In the material below, count the lines where the word "exhibition" appears. Nothing but the number, please.

**Material to process:**
★ ★ ★

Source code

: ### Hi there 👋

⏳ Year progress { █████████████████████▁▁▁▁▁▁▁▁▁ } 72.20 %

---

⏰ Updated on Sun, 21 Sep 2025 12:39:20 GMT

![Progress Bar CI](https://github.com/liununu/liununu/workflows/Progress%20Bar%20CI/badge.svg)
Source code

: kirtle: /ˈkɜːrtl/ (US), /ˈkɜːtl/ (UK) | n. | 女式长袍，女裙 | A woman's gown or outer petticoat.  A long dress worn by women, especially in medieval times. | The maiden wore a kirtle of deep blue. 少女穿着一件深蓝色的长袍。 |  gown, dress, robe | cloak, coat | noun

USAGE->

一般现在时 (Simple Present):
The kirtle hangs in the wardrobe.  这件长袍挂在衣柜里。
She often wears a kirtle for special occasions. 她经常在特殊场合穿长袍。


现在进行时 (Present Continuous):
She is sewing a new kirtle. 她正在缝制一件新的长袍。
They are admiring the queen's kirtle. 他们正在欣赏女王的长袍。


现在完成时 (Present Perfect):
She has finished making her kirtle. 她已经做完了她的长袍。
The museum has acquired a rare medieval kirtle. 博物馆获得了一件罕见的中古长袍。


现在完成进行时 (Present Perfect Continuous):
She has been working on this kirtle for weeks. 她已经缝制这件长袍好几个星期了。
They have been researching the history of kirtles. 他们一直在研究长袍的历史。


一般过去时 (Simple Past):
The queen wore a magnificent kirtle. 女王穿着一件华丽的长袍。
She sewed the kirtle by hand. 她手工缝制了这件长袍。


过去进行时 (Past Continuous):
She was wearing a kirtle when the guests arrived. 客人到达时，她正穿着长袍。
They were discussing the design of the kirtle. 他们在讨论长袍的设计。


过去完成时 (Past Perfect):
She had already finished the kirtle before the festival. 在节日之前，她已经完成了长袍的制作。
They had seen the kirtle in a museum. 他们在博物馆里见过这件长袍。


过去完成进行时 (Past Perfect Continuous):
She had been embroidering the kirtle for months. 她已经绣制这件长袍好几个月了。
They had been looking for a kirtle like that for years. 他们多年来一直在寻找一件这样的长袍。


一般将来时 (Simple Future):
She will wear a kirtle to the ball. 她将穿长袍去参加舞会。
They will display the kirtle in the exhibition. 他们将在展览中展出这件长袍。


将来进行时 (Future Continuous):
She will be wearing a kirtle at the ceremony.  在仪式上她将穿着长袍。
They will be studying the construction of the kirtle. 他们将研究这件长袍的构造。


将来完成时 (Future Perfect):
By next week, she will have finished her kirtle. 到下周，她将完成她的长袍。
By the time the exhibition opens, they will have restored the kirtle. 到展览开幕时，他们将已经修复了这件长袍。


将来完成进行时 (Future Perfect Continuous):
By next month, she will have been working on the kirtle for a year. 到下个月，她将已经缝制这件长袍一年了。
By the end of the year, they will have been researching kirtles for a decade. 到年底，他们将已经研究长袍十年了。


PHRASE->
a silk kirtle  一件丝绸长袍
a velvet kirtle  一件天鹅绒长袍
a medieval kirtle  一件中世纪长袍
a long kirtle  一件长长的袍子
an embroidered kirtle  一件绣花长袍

★ ★ ★

**Task output:**
2